Masyarakat konsumen Indonesia di era globalisasi dan perdagangan bebas saat ini,mengahadapi berbagai tantangan akibat dari dampak positif dan negatif dari pertumbuhan ekonomi nasional dan dunia secara global. Kemungkinan akan adanya produk barang cacat tersembunyi dari pelaku usaha akan selalu, upaya preventif dan represif mutlak dilakukan negara untuk melindungi konsumen yang secara umum lemah dibandingkan pelaku usaha.
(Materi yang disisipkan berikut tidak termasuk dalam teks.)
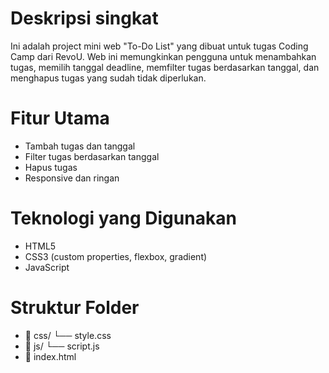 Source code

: # Deskripsi singkat
Ini adalah project mini web "To-Do List" yang dibuat untuk tugas Coding Camp dari RevoU. Web ini memungkinkan pengguna untuk menambahkan tugas, memilih tanggal deadline, memfilter tugas berdasarkan tanggal, dan menghapus tugas yang sudah tidak diperlukan.

# Fitur Utama
 - Tambah tugas dan tanggal
 - Filter tugas berdasarkan tanggal
 - Hapus tugas
 - Responsive dan ringan

# Teknologi yang Digunakan
 - HTML5
 - CSS3 (custom properties, flexbox, gradient)
 - JavaScript

# Struktur Folder
 - 📁 css/ └── style.css
 - 📁 js/ └── script.js
 - 📄 index.html
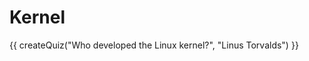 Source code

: # Kernel

<script src="../quiz.js"></script>

<div id="quiz">
  {{ createQuiz("Who developed the Linux kernel?", "Linus Torvalds") }}
</div>

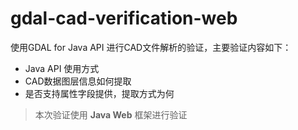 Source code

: # gdal-cad-verification-web

使用GDAL for Java API 进行CAD文件解析的验证，主要验证内容如下：
- Java API 使用方式
- CAD数据图层信息如何提取
- 是否支持属性字段提供，提取方式为何

> 本次验证使用 **Java Web** 框架进行验证
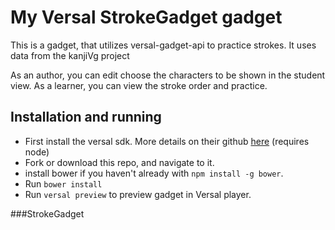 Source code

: # My Versal StrokeGadget gadget

This is a gadget, that utilizes versal-gadget-api to practice strokes.
It uses data from the kanjiVg project

As an author, you can edit choose the characters to be shown in the student view. As a learner, you can view the stroke order and practice.

## Installation and running
* First install the versal sdk. More details on their github [here](https://github.com/Versal/sdk) (requires node)
* Fork or download this repo, and navigate to it.
* install bower if you haven't already with `npm install -g bower`.
* Run `bower install`
* Run `versal preview` to preview gadget in Versal player.

###StrokeGadget
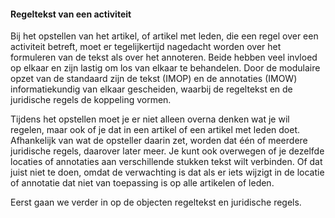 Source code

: ﻿#### Regeltekst van een activiteit

Bij het opstellen van het artikel, of artikel met leden, die een regel over een
activiteit betreft, moet er tegelijkertijd nagedacht worden over het formuleren
van de tekst als over het annoteren. Beide hebben veel invloed op elkaar en zijn
lastig om los van elkaar te behandelen. Door de modulaire opzet van de standaard
zijn de tekst (IMOP) en de annotaties (IMOW) informatiekundig van elkaar
gescheiden, waarbij de regeltekst en de juridische regels de koppeling vormen. 

Tijdens het opstellen moet je er niet alleen overna denken wat je wil regelen, 
maar ook of je dat in een artikel of een artikel met leden doet. Afhankelijk van wat
de opsteller daarin zet, worden dat één of meerdere juridische regels, daarover later meer. 
Je kunt ook overwegen of je dezelfde locaties of annotaties aan verschillende stukken tekst wilt verbinden. 
Of dat juist niet te doen, omdat de verwachting is dat als er iets wijzigt in de locatie of 
annotatie dat niet van toepassing is op alle artikelen of leden. 

Eerst gaan we verder in op de objecten regeltekst en juridische regels.

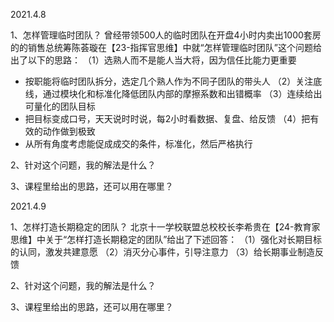 2021.4.8

1、怎样管理临时团队？
曾经带领500人的临时团队在开盘4小时内卖出1000套房的的销售总统筹陈荟璇在【23-指挥官思维】中就“怎样管理临时团队”这个问题给出了以下的思路：
（1）选熟人而不是能人当大将，因为信任比能力更重要
- 按职能将临时团队拆分，选定几个熟人作为不同子团队的带头人
（2）关注底线，通过模块化和标准化降低团队内部的摩擦系数和出错概率
（3）连续给出可量化的团队目标
- 把目标变成口号，天天说时时说，每2小时看数据、复盘、给反馈
（4）把有效的动作做到极致
- 从所有角度考虑能促成成交的条件，标准化，然后严格执行

2、针对这个问题，我的解法是什么？

3、课程里给出的思路，还可以用在哪里？


2021.4.9

1、怎样打造长期稳定的团队？
北京十一学校联盟总校校长李希贵在【24-教育家思维】中关于“怎样打造长期稳定的团队”给出了下述回答：
（1）强化对长期目标的认同，激发共建意愿
（2）消灭分心事件，引导注意力
（3）给长期事业制造反馈

2、针对这个问题，我的解法是什么？

3、课程里给出的思路，还可以用在哪里？
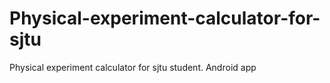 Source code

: # Physical-experiment-calculator-for-sjtu
Physical experiment calculator for sjtu student. Android app
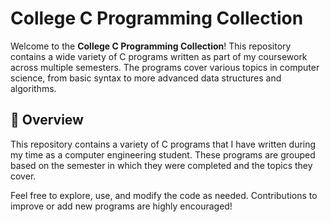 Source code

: # College C Programming Collection

Welcome to the **College C Programming Collection**! This repository contains a wide variety of C programs written as part of my coursework across multiple semesters. The programs cover various topics in computer science, from basic syntax to more advanced data structures and algorithms.

## 📝 Overview

This repository contains a variety of C programs that I have written during my time as a computer engineering student. These programs are grouped based on the semester in which they were completed and the topics they cover.

Feel free to explore, use, and modify the code as needed. Contributions to improve or add new programs are highly encouraged!

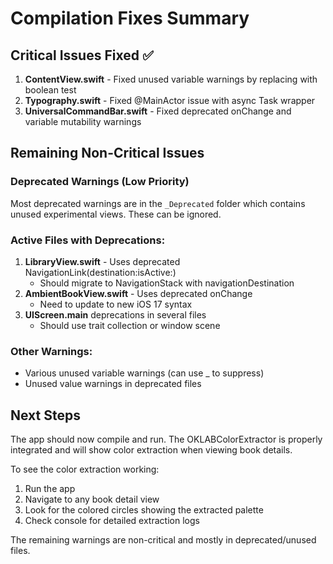 # Compilation Fixes Summary

## Critical Issues Fixed ✅

1. **ContentView.swift** - Fixed unused variable warnings by replacing with boolean test
2. **Typography.swift** - Fixed @MainActor issue with async Task wrapper
3. **UniversalCommandBar.swift** - Fixed deprecated onChange and variable mutability warnings

## Remaining Non-Critical Issues

### Deprecated Warnings (Low Priority)
Most deprecated warnings are in the `_Deprecated` folder which contains unused experimental views. These can be ignored.

### Active Files with Deprecations:
1. **LibraryView.swift** - Uses deprecated NavigationLink(destination:isActive:)
   - Should migrate to NavigationStack with navigationDestination
2. **AmbientBookView.swift** - Uses deprecated onChange 
   - Need to update to new iOS 17 syntax
3. **UIScreen.main** deprecations in several files
   - Should use trait collection or window scene

### Other Warnings:
- Various unused variable warnings (can use _ to suppress)
- Unused value warnings in deprecated files

## Next Steps

The app should now compile and run. The OKLABColorExtractor is properly integrated and will show color extraction when viewing book details.

To see the color extraction working:
1. Run the app
2. Navigate to any book detail view
3. Look for the colored circles showing the extracted palette
4. Check console for detailed extraction logs

The remaining warnings are non-critical and mostly in deprecated/unused files. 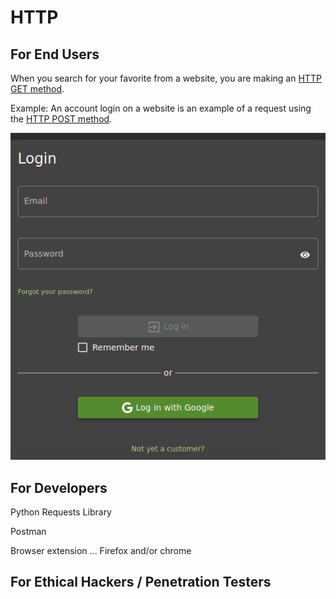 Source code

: # HTTP


## For End Users

When you search for your favorite from a website, you are making an [HTTP GET method](https://developer.mozilla.org/en-US/docs/Web/HTTP/Methods/POST). 

Example:  An account login on a website is an example of a request using the [HTTP POST method](https://developer.mozilla.org/en-US/docs/Web/HTTP/Methods/POST). 

![Juice Shop Login Form](/juice-shop-login.png)


## For Developers

Python Requests Library

Postman

Browser extension ... Firefox and/or chrome


## For Ethical Hackers / Penetration Testers 
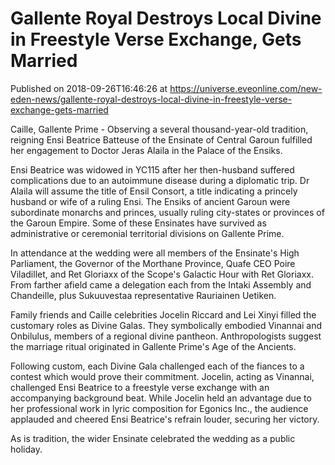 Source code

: # Gallente Royal Destroys Local Divine in Freestyle Verse Exchange, Gets Married
Published on 2018-09-26T16:46:26 at https://universe.eveonline.com/new-eden-news/gallente-royal-destroys-local-divine-in-freestyle-verse-exchange-gets-married

Caille, Gallente Prime - Observing a several thousand-year-old tradition, reigning Ensi Beatrice Batteuse of the Ensinate of Central Garoun fulfilled her engagement to Doctor Jeras Alaila in the Palace of the Ensiks.

Ensi Beatrice was widowed in YC115 after her then-husband suffered complications due to an autoimmune disease during a diplomatic trip. Dr Alaila will assume the title of Ensil Consort, a title indicating a princely husband or wife of a ruling Ensi. The Ensiks of ancient Garoun were subordinate monarchs and princes, usually ruling city-states or provinces of the Garoun Empire. Some of these Ensinates have survived as administrative or ceremonial territorial divisions on Gallente Prime.

In attendance at the wedding were all members of the Ensinate's High Parliament, the Governor of the Morthane Province, Quafe CEO Poire Viladillet, and Ret Gloriaxx of the Scope's Galactic Hour with Ret Gloriaxx. From farther afield came a delegation each from the Intaki Assembly and Chandeille, plus Sukuuvestaa representative Rauriainen Uetiken.

Family friends and Caille celebrities Jocelin Riccard and Lei Xinyi filled the customary roles as Divine Galas. They symbolically embodied Vinannai and Onbilulus, members of a regional divine pantheon. Anthropologists suggest the marriage ritual originated in Gallente Prime's Age of the Ancients.

Following custom, each Divine Gala challenged each of the fiances to a contest which would prove their commitment. Jocelin, acting as Vinannai, challenged Ensi Beatrice to a freestyle verse exchange with an accompanying background beat. While Jocelin held an advantage due to her professional work in lyric composition for Egonics Inc., the audience applauded and cheered Ensi Beatrice's refrain louder, securing her victory.

As is tradition, the wider Ensinate celebrated the wedding as a public holiday.
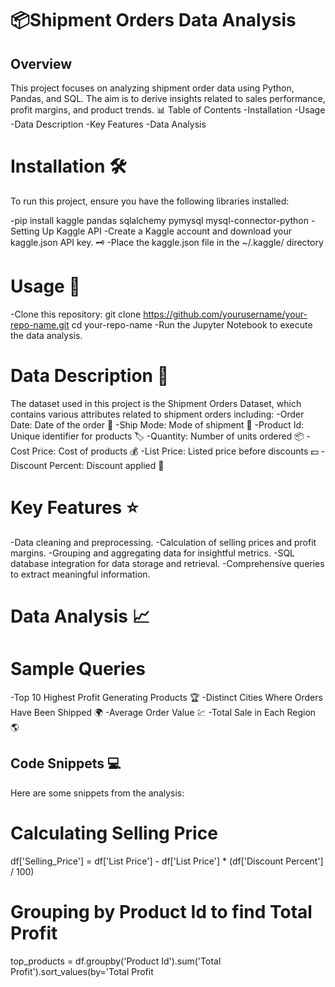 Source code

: # 📦Shipment Orders Data Analysis
## Overview
This project focuses on analyzing shipment order data using Python, Pandas, and SQL. The aim is to derive insights related to sales performance, profit margins, and product trends. 📊
Table of Contents
-Installation
-Usage
-Data Description
-Key Features
-Data Analysis

# Installation 🛠️
To run this project, ensure you have the following libraries installed:

-pip install kaggle pandas sqlalchemy pymysql mysql-connector-python
-Setting Up Kaggle API
-Create a Kaggle account and download your kaggle.json API key. 🗝️
-Place the kaggle.json file in the ~/.kaggle/ directory
# Usage 🚀
-Clone this repository:
git clone https://github.com/yourusername/your-repo-name.git
cd your-repo-name
-Run the Jupyter Notebook to execute the data analysis.

# Data Description 📄
The dataset used in this project is the Shipment Orders Dataset, which contains various attributes related to shipment orders including:
-Order Date: Date of the order 📅
-Ship Mode: Mode of shipment 🚚
-Product Id: Unique identifier for products 🏷️
-Quantity: Number of units ordered 📦
-Cost Price: Cost of products 💰
-List Price: Listed price before discounts 💵
-Discount Percent: Discount applied 🔖
# Key Features ⭐
-Data cleaning and preprocessing.
-Calculation of selling prices and profit margins.
-Grouping and aggregating data for insightful metrics.
-SQL database integration for data storage and retrieval.
-Comprehensive queries to extract meaningful information.
# Data Analysis 📈
# Sample Queries
-Top 10 Highest Profit Generating Products 🏆
-Distinct Cities Where Orders Have Been Shipped 🌍
-Average Order Value 💹
-Total Sale in Each Region 🌎
## Code Snippets 💻
Here are some snippets from the analysis:
# Calculating Selling Price
df['Selling_Price'] = df['List Price'] - df['List Price'] * (df['Discount Percent'] / 100)

# Grouping by Product Id to find Total Profit
top_products = df.groupby('Product Id').sum('Total Profit').sort_values(by='Total Profit
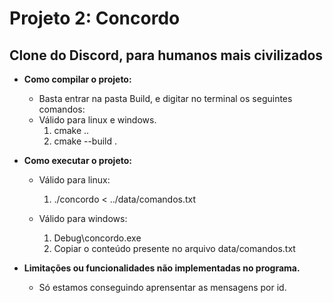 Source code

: # Projeto 2: Concordo
## Clone do Discord, para humanos mais civilizados

* **Como compilar o projeto:**
    - Basta entrar na pasta Build, e digitar no terminal os seguintes comandos:
    - Válido para linux e windows.
        1. cmake ..
        2. cmake --build .

* **Como executar o projeto:**
    - Válido para linux:
        1. ./concordo <  ../data/comandos.txt

    - Válido para windows:
        1. Debug\concordo.exe
        2. Copiar o conteúdo presente no arquivo data/comandos.txt

* **Limitações ou funcionalidades não implementadas no programa.**
    - Só estamos conseguindo aprensentar as mensagens por id.

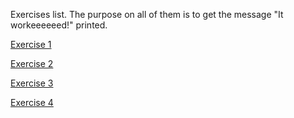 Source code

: Exercises list. The purpose on all of them is to get the message "It workeeeeeed!" printed.

[Exercise 1](https://repl.it/@debora_duarte/confidence001)

[Exercise 2](https://repl.it/@debora_duarte/confidence002)

[Exercise 3](https://repl.it/@debora_duarte/confidence003)

[Exercise 4](https://repl.it/@debora_duarte/confidence004)

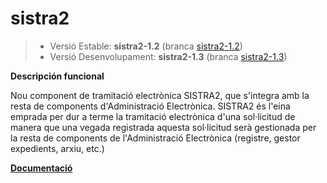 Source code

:# sistra2
> - Versió Estable: __sistra2-1.2__ (branca [sistra2-1.2](https://github.com/GovernIB/sistra2/tree/sistra2-1.2.2.7))
> - Versió Desenvolupament: __sistra2-1.3__ (branca [sistra2-1.3](https://github.com/GovernIB/sistra2/tree/sistra2-1.3.0))

**Descripción funcional**

Nou component de tramitació electrònica SISTRA2, que s'integra amb la resta de components d'Administració Electrònica.
SISTRA2 és l'eina emprada per dur a terme la tramitació electrònica d'una sol·licitud de manera que una vegada registrada aquesta sol·licitud serà gestionada per la resta de components de l'Administració Electrònica (registre, gestor expedients, arxiu, etc.)


[**Documentació**](https://github.com/GovernIB/sistra2/tree/sistra2-1.0/doc)
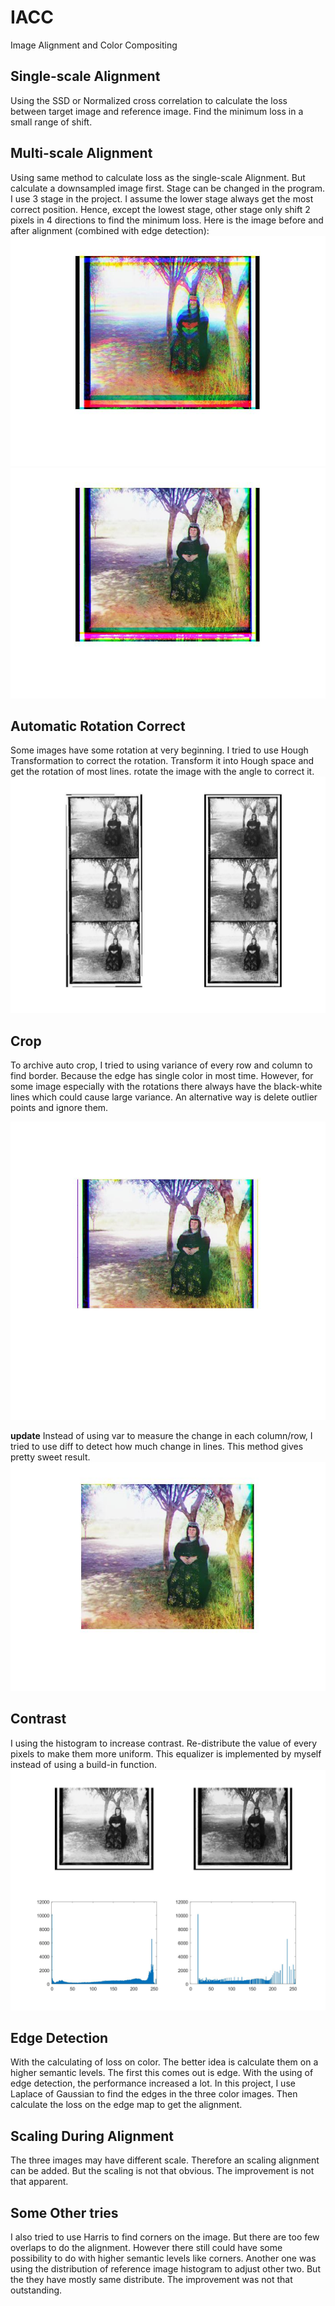 # IACC
Image Alignment and Color Compositing

## Single-scale Alignment
Using the SSD or Normalized cross correlation to calculate the loss between target image and reference image. Find the minimum loss in a small range of shift.

## Multi-scale Alignment
Using same method to calculate loss as the single-scale Alignment. But calculate a downsampled image first. Stage can be changed in the program. I use 3 stage in the project. I assume the lower stage always get the most correct position. Hence, except the lowest stage, other stage only shift 2 pixels in 4 directions to find the minimum loss.
Here is the image before and after alignment (combined with edge detection):
![unaligned](/demo/unalign.jpg)
![aligned](/demo/aligned.jpg)
## Automatic Rotation Correct
Some images have some rotation at very beginning. I tried to use Hough Transformation to correct the rotation. Transform it into Hough space and get the rotation of most lines. rotate the image with the angle to correct it.
![hough transform](/demo/rotate.jpg)

## Crop
To archive auto crop, I tried to using variance of every row and column to find border. Because the edge has single color in most time. However, for some image especially with the rotations there always have the black-white lines which could cause large variance. An alternative way is delete outlier points and ignore them.

![crop](/demo/croped.jpg)

**update**
Instead of using var to measure the change in each column/row, I tried to use diff to detect how much change in lines. This method gives pretty sweet result.
![crop_diff](/demo/crop_diff.jpg)

## Contrast
I using the histogram to increase contrast. Re-distribute the value of every pixels to make them more uniform. This equalizer is implemented by myself instead of using a build-in function.
![eq](/demo/eq.jpg)

## Edge Detection
With the calculating of loss on color. The better idea is calculate them on a higher semantic levels. The first this comes out is edge. With the using of edge detection, the performance increased a lot. In this project, I use Laplace of Gaussian to find the edges in the three color images. Then calculate the loss on the edge map to get the alignment. 

## Scaling During Alignment
The three images may have different scale. Therefore an scaling alignment can be added. But the scaling is not that obvious. The improvement is not that apparent.

## Some Other tries
I also tried to use Harris to find corners on the image. But there are too few overlaps to do the alignment. However there still could have some possibility to do with higher semantic levels like corners.
Another one was using the distribution of reference image histogram to adjust other two. But the they have mostly same distribute. The improvement was not that outstanding.

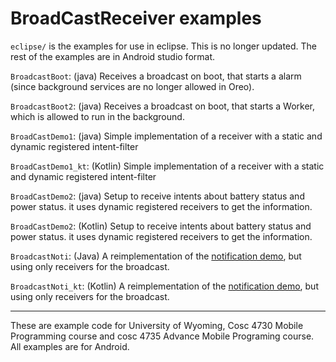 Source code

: BroadCastReceiver examples
=================
`eclipse/` is the examples for use in eclipse. This is no longer updated. The rest of the examples are in Android studio format.

`BroadcastBoot`: (java) Receives a broadcast on boot, that starts a alarm (since background services are no longer allowed in Oreo).

`BroadcastBoot2`: (java) Receives a broadcast on boot, that starts a Worker, which is allowed to run in the background.

`BroadCastDemo1`: (java) Simple implementation of a receiver with a static and dynamic registered intent-filter

`BroadCastDemo1_kt`: (Kotlin) Simple implementation of a receiver with a static and dynamic registered intent-filter

`BroadCastDemo2`: (java) Setup to receive intents about battery status and power status.  it uses dynamic registered receivers to get the information.

`BroadCastDemo2`: (Kotlin) Setup to receive intents about battery status and power status.  it uses dynamic registered receivers to get the information.

`BroadcastNoti`: (Java) A reimplementation of the [notification demo](https://github.com/JimSeker/notifications), but using only receivers for the broadcast.

`BroadcastNoti_kt`: (Kotlin) A reimplementation of the [notification demo](https://github.com/JimSeker/notifications), but using only receivers for the broadcast.

---

These are example code for University of Wyoming, Cosc 4730 Mobile Programming course and cosc 4735 Advance Mobile Programing course. 
All examples are for Android.
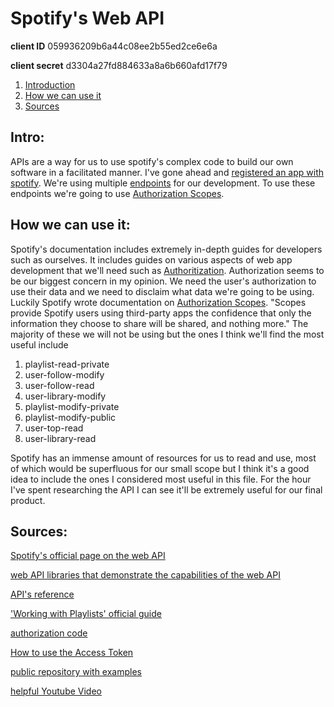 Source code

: # Spotify's Web API


**client ID** 059936209b6a44c08ee2b55ed2ce6e6a


**client secret** d3304a27fd884633a8a6b660afd17f79


1. [Introduction](#intro)
1. [How we can use it](#how-we-can-use-it)
1. [Sources](#sources)


## Intro:
APIs are a way for us to use spotify's complex code to build our own software in a facilitated manner. I've gone ahead and [registered an app with spotify](https://developer.spotify.com/dashboard/applications/059936209b6a44c08ee2b55ed2ce6e6a).  We're using multiple [endpoints](https://developer.spotify.com/documentation/web-api/reference/#/operations/search) for our development. To use these endpoints we're going to use [Authorization Scopes](https://developer.spotify.com/documentation/general/guides/authorization/scopes/).


## How we can use it:
 Spotify's documentation includes extremely in-depth guides for developers such as ourselves. It includes guides on various aspects of web app development that we'll need such as [Authoritization](https://developer.spotify.com/documentation/general/guides/authorization/). Authorization seems to be our biggest concern in my opinion. We need the user's authorization to use their data and we need to disclaim what data we're going to be using. Luckily Spotify wrote documentation on [Authorization Scopes](https://developer.spotify.com/documentation/general/guides/authorization/scopes/). "Scopes provide Spotify users using third-party apps the confidence that only the information they choose to share will be shared, and nothing more." The majority of these we will not be using but the ones I think we'll find the most useful include
 1.   playlist-read-private
 1. user-follow-modify
 1. user-follow-read
 1. user-library-modify
 1. playlist-modify-private
1. playlist-modify-public
1. user-top-read
1. user-library-read


Spotify has an immense amount of resources for us to read and use, most of which would be superfluous for our small scope but I think it's a good idea to include the ones I considered most useful in this file. For the hour I've spent researching the API I can see it'll be extremely useful for our final product.


## Sources:


[Spotify's official page on the web API](https://developer.spotify.com/documentation/web-api/)


[web API libraries that demonstrate the capabilities of the web API](https://developer.spotify.com/documentation/web-api/libraries/)


[API's reference](https://developer.spotify.com/documentation/web-api/reference/#/)


['Working with Playlists' official guide](https://developer.spotify.com/documentation/general/guides/working-with-playlists/)


[authorization code](https://developer.spotify.com/documentation/general/guides/authorization/code-flow/)


[How to use the Access Token](https://developer.spotify.com/documentation/general/guides/authorization/use-access-token/)


[public repository with examples](https://github.com/spotify/web-api-examples)


[helpful Youtube Video](https://www.youtube.com/watch?v=1vR3m0HupGI)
Islam, sesungguhnya sudah memberikan solusi bagi pihak yang melakukan transaksi ekonomi, jika kemudian ada resiko yang membahayakan dan merugikan yang mana dalam fikih muamalah dikenal istilah hak khiyar, dan untuk porduk cacat dikenal dengan istilah khiyar‘ayb.Hak khiyar‘ayb ini dengan prinsip tanggung jawab mutlak produk barang cacat tersembunyi mempunyai keselarasan, di mana intinya adalah bahwa pelaku usaha bertanggung jawab terhadap konsumen akan resiko akibat dari produk barang yang diedarkan di pasaran.Relevansi hak khiyar‘ayb dengan prinsip tanggung jawab mutlak pelaku usaha ini, menunjukakan bahwa alternatif perlindungan konsumen melalui penerapan prinsip tanggung jawab mutlak pelaku usaha akan dapat melindungi konsumen terhadap produk barang cacat tersembunyi dari pelaku usaha.